At issue here is the proper interplay between three related statutes which, notwithstanding some apparent facial inconsistency, can be read together to create a clear and harmonious allocation of authority between the court and the Maryland Parole Commission. Because we believe that the Legislature intended such a harmonious reading of its handiwork, we shall read the statutes in that manner. See Whiting-Turner v. Fitzpatrick, 366 Md. 295, 302-03, 783 A.2d 667, 671 (2001)

("statutes on the same subject are to be read together and harmonized to the extent possible" so as to avoid rendering any of them or any portions of them superfluous); Cooper v. Sacco, 357 Md. 622, 745 A.2d 1074 (2000); GEICO v. Ins. Comm'r, 332 Md. 124, 630 A.2d 713 (1993).

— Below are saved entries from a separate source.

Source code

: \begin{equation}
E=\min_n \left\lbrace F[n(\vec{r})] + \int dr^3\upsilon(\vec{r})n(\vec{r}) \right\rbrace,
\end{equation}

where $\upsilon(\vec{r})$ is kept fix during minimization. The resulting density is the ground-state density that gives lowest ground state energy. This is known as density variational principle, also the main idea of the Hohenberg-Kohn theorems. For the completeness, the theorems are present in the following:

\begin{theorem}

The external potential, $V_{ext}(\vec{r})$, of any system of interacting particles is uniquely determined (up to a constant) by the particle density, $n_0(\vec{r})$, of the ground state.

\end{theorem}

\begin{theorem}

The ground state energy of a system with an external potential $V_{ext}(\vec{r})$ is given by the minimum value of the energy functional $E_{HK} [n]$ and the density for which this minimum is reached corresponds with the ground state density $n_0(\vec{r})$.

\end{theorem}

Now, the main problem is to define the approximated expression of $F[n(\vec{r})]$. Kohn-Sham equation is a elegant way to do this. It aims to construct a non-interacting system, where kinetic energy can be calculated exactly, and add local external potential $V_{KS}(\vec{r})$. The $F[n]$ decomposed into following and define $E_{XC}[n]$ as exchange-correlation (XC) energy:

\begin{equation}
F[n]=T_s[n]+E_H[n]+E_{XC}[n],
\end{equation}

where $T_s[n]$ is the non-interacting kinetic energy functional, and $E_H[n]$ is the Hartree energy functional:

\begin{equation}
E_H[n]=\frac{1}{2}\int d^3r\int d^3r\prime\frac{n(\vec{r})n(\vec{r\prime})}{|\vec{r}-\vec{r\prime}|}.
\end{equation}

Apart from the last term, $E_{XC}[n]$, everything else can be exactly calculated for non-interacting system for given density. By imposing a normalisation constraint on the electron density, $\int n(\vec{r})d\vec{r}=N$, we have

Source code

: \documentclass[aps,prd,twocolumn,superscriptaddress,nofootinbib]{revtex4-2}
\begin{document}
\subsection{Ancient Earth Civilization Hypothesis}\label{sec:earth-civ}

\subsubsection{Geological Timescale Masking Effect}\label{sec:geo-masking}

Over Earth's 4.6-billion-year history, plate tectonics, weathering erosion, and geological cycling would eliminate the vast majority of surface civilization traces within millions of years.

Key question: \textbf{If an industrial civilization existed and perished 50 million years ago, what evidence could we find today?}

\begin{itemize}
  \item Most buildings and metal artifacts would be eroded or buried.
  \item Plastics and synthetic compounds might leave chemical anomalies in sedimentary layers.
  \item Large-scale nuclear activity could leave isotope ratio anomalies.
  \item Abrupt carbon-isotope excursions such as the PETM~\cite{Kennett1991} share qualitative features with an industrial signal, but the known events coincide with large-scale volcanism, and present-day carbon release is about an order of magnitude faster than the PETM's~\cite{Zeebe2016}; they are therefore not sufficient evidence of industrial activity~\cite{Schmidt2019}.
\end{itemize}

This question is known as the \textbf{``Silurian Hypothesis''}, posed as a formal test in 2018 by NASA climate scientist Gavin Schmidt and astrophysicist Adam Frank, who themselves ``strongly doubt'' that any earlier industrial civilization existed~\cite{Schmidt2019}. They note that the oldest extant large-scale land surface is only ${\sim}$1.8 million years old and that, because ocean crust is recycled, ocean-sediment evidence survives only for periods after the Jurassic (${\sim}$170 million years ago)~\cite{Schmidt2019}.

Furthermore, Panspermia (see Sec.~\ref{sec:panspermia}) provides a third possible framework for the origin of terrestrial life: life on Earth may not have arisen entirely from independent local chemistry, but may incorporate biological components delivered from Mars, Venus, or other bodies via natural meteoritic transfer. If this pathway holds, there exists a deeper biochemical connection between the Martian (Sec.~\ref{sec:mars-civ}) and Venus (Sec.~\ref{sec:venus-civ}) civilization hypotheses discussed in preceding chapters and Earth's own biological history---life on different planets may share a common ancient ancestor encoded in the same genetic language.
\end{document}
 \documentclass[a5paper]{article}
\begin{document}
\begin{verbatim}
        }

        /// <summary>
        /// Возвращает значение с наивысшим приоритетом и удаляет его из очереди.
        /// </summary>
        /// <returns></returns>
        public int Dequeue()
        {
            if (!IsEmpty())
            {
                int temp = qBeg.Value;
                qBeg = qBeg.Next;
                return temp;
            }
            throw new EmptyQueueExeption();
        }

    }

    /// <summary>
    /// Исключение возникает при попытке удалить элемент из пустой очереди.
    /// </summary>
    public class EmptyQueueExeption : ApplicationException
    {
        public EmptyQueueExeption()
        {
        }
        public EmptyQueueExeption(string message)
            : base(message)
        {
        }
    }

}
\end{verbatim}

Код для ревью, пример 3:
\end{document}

As a prelude, when the court initially imposed the ten and three-year sentences in November,1998, and when it revoked the probation in August, 2000, it acted under then-Md. Code, Art. 27, § 641A. The provisions of that section now appear in §§ 6-219 through 6-224 of the Criminal Procedure Article, adopted as part of the general code revision process in 2001. In Moats v. Scott, 358 Md. 593, 595, 751 A.2d 462, 463 (2000), we explained the various options available to a court under § 641A (and that remain available under the new Criminal Procedure Article) upon convicting a defendant of a crime that carries a penalty of incarceration. Paraphrasing...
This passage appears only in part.